## EXERCISE
Please reproduce exactly the line that contains "00:1e ~ 03:ae. |" and every line after it through the end of the records below, adding nothing else.

RECORDED DATA Block Start

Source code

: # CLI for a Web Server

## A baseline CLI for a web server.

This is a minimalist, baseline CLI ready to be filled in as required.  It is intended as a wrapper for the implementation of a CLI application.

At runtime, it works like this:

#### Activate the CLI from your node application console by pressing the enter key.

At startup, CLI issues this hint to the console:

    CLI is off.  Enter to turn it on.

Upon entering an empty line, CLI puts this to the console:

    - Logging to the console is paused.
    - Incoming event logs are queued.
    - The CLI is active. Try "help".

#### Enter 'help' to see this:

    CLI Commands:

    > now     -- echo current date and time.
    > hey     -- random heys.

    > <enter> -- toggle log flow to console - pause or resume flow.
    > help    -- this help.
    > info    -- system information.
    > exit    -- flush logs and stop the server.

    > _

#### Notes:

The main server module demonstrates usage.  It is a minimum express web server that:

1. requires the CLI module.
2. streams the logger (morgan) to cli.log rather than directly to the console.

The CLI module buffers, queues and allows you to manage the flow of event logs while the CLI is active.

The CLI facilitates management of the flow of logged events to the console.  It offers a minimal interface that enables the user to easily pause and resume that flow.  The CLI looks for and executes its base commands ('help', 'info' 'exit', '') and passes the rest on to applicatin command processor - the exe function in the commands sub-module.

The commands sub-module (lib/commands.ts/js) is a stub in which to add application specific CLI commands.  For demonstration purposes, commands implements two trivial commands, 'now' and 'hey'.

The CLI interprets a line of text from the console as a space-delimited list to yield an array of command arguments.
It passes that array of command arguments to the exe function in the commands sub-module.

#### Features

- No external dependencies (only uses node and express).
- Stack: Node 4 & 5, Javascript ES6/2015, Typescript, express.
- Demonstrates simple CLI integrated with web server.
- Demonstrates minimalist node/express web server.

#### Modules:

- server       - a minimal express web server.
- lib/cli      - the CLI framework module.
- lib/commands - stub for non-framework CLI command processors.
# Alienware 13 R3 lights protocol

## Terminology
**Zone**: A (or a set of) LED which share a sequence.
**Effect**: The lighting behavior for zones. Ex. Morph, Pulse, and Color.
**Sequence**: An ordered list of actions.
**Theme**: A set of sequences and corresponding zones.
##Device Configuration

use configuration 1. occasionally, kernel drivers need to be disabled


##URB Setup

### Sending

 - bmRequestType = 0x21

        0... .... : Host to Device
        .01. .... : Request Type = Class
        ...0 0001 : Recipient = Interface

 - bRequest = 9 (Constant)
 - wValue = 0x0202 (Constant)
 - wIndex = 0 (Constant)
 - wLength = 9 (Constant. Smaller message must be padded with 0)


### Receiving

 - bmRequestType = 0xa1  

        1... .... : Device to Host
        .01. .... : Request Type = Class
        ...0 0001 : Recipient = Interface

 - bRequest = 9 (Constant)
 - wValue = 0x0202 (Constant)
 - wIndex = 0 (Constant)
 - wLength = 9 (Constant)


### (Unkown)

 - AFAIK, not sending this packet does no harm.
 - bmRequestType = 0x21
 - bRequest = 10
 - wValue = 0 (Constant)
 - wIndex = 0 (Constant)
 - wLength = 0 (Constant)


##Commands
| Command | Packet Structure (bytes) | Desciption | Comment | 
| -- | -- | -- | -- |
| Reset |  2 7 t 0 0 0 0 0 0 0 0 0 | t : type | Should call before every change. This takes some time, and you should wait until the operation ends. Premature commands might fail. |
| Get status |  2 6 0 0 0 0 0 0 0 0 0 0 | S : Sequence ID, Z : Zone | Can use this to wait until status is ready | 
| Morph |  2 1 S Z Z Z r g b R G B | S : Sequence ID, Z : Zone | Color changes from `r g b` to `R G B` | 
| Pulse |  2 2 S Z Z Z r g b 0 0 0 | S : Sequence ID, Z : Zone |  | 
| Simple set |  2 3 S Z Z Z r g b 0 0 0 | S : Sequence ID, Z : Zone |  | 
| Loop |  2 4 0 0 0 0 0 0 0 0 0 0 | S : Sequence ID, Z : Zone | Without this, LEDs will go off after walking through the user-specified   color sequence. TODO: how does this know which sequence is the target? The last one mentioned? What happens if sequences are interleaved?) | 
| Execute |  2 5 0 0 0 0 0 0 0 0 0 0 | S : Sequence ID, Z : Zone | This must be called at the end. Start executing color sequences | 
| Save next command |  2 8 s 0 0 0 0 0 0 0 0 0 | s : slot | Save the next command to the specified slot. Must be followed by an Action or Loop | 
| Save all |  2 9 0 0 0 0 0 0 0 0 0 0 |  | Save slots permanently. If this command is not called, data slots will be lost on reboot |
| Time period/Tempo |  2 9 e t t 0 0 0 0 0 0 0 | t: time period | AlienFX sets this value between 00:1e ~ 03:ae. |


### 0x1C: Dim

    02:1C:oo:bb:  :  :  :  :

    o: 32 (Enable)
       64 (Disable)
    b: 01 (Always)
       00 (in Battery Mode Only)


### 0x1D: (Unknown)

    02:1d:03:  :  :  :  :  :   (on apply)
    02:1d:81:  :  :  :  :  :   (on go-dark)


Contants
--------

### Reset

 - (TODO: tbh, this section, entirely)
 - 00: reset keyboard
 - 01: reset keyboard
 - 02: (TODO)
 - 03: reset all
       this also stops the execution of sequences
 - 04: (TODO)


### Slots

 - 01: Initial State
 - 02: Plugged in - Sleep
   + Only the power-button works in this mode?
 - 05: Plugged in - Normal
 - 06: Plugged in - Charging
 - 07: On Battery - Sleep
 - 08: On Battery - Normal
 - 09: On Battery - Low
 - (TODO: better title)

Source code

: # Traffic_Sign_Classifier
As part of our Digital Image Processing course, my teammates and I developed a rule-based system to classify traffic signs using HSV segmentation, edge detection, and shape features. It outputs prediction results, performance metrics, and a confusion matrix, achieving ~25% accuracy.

RECORDED DATA Block End

## ANSWER TO THIS PROBLEM
| Time period/Tempo |  2 9 e t t 0 0 0 0 0 0 0 | t: time period | AlienFX sets this value between 00:1e ~ 03:ae. |


### 0x1C: Dim

    02:1C:oo:bb:  :  :  :  :

    o: 32 (Enable)
       64 (Disable)
    b: 01 (Always)
       00 (in Battery Mode Only)


### 0x1D: (Unknown)

    02:1d:03:  :  :  :  :  :   (on apply)
    02:1d:81:  :  :  :  :  :   (on go-dark)


Contants
--------

### Reset

 - (TODO: tbh, this section, entirely)
 - 00: reset keyboard
 - 01: reset keyboard
 - 02: (TODO)
 - 03: reset all
       this also stops the execution of sequences
 - 04: (TODO)


### Slots

 - 01: Initial State
 - 02: Plugged in - Sleep
   + Only the power-button works in this mode?
 - 05: Plugged in - Normal
 - 06: Plugged in - Charging
 - 07: On Battery - Sleep
 - 08: On Battery - Normal
 - 09: On Battery - Low
 - (TODO: better title)

Source code

: # Traffic_Sign_Classifier
As part of our Digital Image Processing course, my teammates and I developed a rule-based system to classify traffic signs using HSV segmentation, edge detection, and shape features. It outputs prediction results, performance metrics, and a confusion matrix, achieving ~25% accuracy.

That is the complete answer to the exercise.